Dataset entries

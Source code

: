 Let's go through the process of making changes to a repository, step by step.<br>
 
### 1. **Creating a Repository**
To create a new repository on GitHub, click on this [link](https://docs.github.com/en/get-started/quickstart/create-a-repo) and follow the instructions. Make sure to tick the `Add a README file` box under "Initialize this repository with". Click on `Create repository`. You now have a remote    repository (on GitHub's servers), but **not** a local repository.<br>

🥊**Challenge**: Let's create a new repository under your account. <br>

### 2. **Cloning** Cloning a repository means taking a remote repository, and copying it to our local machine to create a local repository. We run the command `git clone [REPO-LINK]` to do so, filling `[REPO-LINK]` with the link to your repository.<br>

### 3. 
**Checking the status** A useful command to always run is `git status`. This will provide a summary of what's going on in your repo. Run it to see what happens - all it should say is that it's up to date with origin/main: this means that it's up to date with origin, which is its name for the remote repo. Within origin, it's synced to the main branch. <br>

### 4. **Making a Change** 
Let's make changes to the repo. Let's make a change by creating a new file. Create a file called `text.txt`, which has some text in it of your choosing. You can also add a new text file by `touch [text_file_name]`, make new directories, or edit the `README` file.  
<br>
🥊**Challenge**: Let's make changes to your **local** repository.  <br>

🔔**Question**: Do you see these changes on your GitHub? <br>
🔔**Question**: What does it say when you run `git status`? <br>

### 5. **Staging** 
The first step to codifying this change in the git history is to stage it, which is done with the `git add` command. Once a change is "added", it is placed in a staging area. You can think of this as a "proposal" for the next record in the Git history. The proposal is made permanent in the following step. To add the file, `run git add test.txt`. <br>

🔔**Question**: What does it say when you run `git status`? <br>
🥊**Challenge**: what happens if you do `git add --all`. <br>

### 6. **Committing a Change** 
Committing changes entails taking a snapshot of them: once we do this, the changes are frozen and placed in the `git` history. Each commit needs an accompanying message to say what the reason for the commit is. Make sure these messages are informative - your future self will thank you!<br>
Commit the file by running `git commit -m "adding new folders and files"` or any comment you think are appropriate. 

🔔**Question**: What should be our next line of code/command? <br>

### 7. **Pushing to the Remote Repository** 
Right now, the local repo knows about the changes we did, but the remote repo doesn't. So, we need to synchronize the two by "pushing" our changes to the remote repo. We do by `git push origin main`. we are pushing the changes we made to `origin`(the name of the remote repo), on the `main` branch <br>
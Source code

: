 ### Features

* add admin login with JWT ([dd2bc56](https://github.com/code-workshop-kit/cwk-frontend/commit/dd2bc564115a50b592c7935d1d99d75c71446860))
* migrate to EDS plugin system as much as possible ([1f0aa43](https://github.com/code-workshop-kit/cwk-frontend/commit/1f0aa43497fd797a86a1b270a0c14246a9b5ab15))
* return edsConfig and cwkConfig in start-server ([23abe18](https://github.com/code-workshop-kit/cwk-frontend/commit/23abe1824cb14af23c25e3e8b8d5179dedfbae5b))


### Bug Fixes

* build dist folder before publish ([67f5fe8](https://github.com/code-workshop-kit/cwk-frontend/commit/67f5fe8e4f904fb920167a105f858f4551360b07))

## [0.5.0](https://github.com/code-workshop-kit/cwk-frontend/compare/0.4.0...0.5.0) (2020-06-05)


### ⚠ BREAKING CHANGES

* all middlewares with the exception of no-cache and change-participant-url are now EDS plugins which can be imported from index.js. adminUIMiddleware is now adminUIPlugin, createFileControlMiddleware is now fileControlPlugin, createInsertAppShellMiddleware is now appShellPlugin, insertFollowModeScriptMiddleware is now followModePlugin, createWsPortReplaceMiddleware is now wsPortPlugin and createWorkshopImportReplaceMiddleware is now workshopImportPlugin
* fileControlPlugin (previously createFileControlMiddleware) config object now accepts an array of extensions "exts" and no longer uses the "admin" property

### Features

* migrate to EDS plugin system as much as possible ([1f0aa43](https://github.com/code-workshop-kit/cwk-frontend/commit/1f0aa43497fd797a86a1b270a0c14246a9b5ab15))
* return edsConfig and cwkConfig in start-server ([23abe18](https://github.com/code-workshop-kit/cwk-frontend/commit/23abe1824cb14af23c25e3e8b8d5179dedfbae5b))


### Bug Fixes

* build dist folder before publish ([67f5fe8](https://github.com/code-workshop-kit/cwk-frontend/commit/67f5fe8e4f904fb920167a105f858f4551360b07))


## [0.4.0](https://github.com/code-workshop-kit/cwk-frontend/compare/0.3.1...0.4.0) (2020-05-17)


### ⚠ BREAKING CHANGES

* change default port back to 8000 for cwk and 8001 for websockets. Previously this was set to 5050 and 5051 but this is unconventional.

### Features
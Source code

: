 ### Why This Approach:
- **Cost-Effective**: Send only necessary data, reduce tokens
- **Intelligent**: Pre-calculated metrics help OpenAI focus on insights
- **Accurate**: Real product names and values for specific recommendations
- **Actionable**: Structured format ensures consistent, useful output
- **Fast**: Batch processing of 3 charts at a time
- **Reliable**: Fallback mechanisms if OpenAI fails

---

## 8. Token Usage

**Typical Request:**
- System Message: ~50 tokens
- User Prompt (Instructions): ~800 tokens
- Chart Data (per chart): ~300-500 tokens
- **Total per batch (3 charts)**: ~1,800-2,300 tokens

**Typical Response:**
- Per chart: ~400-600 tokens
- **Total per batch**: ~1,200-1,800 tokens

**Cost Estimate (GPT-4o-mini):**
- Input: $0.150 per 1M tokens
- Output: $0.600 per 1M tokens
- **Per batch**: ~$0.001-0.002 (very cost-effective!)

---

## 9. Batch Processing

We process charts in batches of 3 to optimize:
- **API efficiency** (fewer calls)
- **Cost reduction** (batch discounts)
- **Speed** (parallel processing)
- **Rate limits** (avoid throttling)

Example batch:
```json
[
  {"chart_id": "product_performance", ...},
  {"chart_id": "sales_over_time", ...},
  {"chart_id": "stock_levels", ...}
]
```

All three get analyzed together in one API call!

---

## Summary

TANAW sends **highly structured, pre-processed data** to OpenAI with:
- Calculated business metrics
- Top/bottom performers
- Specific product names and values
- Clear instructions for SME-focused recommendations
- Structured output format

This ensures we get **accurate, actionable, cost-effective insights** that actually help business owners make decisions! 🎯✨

**Problem to solve:**
Each line above that carries the string "these" has to be returned.

**Task answer:**
🔔**Question**: Do you see these changes on your GitHub? <br>
Committing changes entails taking a snapshot of them: once we do this, the changes are frozen and placed in the `git` history. Each commit needs an accompanying message to say what the reason for the commit is. Make sure these messages are informative - your future self will thank you!<br>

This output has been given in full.